Skip to main content

Crate chunkrs

Crate chunkrs 

Source
Expand description

§chunkrs

Streaming Content-Defined Chunking (CDC) for Rust.

chunkrs transforms a byte stream into content-defined chunks with optional strong cryptographic hashes. It is designed as a small, composable primitive for building higher-level systems:

  • Delta synchronization - Identify changed data regions efficiently
  • Deduplication - Find and eliminate duplicate data across storage
  • Backup systems - Optimize storage with content-defined boundaries
  • Content-addressable storage - Store data by content hash for retrieval

§Design Philosophy

This crate intentionally maintains a narrow scope and focuses on doing one thing well: transform byte streams into chunks. It deliberately does not:

  • Manage files or file paths (user provides any std::io::Read source)
  • Manage concurrency (user controls threading/async execution)
  • Persist chunks (user decides storage backend)
  • Assume storage devices (user manages I/O)

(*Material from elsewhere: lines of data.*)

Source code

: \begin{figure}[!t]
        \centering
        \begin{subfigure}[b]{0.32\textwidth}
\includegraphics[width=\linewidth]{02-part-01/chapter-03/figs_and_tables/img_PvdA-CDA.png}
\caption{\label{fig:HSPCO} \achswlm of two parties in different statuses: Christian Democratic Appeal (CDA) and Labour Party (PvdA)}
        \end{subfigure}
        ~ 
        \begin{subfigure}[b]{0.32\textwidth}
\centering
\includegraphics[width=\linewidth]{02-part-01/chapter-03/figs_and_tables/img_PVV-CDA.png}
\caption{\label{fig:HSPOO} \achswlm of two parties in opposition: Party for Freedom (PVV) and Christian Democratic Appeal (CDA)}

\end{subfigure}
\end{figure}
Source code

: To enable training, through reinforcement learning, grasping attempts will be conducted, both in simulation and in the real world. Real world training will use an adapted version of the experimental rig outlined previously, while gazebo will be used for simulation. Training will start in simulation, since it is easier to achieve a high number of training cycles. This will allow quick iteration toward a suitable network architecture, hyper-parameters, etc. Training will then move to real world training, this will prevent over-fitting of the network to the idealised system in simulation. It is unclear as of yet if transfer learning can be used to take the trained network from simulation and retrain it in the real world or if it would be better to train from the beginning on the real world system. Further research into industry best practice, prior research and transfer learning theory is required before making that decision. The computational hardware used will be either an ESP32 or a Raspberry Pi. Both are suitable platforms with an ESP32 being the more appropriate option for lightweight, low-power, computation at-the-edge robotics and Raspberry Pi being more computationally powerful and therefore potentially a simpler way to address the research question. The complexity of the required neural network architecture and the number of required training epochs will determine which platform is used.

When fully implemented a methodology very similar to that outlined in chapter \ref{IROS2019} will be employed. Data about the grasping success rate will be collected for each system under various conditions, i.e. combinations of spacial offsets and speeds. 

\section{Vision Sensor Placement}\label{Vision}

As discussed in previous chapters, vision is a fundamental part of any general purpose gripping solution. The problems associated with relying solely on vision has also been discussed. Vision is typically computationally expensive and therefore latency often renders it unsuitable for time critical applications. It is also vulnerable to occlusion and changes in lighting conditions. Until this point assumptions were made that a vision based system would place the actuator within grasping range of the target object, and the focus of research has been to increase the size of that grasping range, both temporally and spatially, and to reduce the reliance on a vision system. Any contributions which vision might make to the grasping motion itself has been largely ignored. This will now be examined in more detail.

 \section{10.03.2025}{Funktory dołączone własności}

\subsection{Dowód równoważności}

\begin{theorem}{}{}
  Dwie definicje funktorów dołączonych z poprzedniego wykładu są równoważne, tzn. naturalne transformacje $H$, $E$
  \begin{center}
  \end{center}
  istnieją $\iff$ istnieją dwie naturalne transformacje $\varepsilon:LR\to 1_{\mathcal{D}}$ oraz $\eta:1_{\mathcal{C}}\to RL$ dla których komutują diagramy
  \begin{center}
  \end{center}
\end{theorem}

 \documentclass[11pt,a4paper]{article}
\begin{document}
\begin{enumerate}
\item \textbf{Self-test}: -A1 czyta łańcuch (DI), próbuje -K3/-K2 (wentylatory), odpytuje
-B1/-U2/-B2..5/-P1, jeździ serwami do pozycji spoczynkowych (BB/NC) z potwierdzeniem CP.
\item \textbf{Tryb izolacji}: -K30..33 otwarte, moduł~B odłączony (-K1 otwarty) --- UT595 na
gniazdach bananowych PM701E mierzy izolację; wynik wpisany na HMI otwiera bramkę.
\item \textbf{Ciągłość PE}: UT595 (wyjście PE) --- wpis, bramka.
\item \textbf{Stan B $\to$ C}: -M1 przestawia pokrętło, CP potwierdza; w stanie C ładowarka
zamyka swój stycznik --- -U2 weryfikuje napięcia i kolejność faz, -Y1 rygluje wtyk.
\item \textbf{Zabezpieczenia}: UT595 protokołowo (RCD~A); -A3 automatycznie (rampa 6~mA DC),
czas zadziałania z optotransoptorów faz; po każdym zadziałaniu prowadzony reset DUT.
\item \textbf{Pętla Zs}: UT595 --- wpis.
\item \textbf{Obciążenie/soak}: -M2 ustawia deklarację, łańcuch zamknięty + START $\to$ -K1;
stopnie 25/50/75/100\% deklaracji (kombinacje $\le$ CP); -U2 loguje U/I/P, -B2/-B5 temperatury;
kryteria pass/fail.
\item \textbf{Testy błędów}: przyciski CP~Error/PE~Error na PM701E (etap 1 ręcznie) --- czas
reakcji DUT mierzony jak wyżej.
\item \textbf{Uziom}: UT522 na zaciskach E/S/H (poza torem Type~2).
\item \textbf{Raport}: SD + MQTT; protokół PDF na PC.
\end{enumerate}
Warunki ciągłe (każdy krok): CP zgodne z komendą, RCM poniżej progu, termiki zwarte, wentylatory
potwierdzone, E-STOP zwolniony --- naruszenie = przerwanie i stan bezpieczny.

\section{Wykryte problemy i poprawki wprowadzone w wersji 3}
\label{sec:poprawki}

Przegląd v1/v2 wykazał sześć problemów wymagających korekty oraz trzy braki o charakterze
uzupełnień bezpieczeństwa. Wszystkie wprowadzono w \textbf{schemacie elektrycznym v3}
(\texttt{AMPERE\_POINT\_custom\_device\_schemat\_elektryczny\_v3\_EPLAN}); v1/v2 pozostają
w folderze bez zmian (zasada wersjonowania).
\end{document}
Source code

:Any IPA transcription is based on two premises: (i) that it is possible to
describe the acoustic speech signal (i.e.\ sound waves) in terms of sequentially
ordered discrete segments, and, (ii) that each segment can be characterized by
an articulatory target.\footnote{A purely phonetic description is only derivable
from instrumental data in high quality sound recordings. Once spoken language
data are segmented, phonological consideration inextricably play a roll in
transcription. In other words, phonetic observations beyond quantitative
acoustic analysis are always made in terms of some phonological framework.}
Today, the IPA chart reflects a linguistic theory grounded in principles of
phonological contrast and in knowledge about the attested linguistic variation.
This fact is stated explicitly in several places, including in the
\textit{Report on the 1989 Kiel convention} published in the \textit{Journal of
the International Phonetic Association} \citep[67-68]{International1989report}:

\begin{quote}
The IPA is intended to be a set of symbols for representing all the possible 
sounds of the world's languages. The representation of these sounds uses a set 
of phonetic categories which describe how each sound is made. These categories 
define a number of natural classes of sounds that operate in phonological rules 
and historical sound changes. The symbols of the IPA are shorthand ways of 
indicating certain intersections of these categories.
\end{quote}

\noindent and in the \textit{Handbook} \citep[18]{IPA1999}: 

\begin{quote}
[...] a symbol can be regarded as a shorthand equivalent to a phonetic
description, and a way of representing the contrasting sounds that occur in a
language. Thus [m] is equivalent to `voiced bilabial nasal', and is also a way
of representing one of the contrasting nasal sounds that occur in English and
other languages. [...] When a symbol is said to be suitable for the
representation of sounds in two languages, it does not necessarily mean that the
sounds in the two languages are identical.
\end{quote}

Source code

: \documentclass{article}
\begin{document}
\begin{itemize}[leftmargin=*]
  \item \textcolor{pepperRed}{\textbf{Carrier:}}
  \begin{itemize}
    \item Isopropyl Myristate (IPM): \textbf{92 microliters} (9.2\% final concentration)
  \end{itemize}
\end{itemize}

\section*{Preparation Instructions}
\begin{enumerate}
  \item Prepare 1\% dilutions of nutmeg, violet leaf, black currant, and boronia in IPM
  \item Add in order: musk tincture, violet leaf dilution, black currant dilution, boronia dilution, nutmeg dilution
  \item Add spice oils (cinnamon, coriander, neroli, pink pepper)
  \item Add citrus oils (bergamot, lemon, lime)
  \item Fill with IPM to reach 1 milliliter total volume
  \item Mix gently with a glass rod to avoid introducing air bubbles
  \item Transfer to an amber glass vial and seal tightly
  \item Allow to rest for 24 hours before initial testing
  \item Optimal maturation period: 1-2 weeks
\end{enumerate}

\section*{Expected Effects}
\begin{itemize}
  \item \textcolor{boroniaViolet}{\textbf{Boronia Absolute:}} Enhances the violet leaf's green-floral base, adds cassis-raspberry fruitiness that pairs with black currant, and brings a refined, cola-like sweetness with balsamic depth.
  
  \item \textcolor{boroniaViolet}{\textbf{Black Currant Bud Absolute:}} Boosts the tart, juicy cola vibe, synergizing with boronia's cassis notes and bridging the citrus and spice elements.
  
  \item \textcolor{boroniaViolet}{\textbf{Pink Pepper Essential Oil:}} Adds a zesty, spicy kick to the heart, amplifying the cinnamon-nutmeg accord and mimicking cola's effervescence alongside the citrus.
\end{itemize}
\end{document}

This design makes chunkrs a flexible building block that can be integrated into any system architecture.

§Algorithm

Uses the FastCDC algorithm for boundary detection:

  • Deterministic: Same input + same config → identical chunk boundaries
  • Adaptive: Adjusts chunk sizes based on content patterns
  • Efficient: Single-pass streaming with O(1) memory per chunk
  • Hashing: Optional BLAKE3 hashes for content identity

§Features

  • Feature: hash-blake3 (default) - Enables BLAKE3 cryptographic hashing
  • Feature: async-io - Enables async streaming via futures-io::AsyncRead

§Examples

§Synchronous API

use std::io::Cursor;
use chunkrs::{Chunker, ChunkConfig, ChunkError};

fn main() -> Result<(), ChunkError> {
    let data = vec![0u8; 1024];
    let cursor = Cursor::new(data);
    let chunker = Chunker::new(ChunkConfig::default());

    let mut chunk_count = 0;
    let mut total_bytes = 0;
    for chunk_result in chunker.chunk(cursor) {
        let chunk = chunk_result?;
        chunk_count += 1;
        total_bytes += chunk.len();
    }
    assert!(chunk_count > 0, "Should produce at least one chunk");
    assert_eq!(total_bytes, 1024, "All bytes should be chunked");
    Ok(())
}

§Asynchronous API

Requires the async-io feature:

use futures_util::StreamExt;
use chunkrs::{chunk_async, ChunkConfig};
use futures_io::AsyncRead;

async fn demo<R: AsyncRead + Unpin>(reader: R) -> Result<(), chunkrs::ChunkError> {
    let mut stream = chunk_async(reader, ChunkConfig::default());

    let mut chunk_count = 0;
    while let Some(chunk) = stream.next().await {
        let chunk = chunk?;
        chunk_count += 1;
        println!("Chunk {}: {} bytes", chunk_count, chunk.len());
    }
    Ok(())
}

§Configuration

Customize chunk sizes to match your use case:

use chunkrs::{ChunkConfig, ChunkError};

// Custom sizes: min 4KB, avg 16KB, max 64KB
let config = ChunkConfig::new(4096, 16384, 65536)?;
assert_eq!(config.min_size(), 4096);

Structs§

Chunk
Chunk types and related utilities. A content-defined chunk with metadata.
ChunkConfig
Configuration options for chunking behavior. Configuration for content-defined chunking behavior.
ChunkHash
Chunk types and related utilities. A fixed-size cryptographic hash representing chunk content.
ChunkIter
Chunking engine for processing byte streams. An iterator that yields chunks from a reader.
Chunker
Chunking engine for processing byte streams. A chunker that processes byte streams into content-defined chunks.
HashConfig
Configuration options for chunking behavior. Configuration for chunk hashing behavior.

Enums§

ChunkError
Error types for chunking operations. Errors that can occur during chunking operations.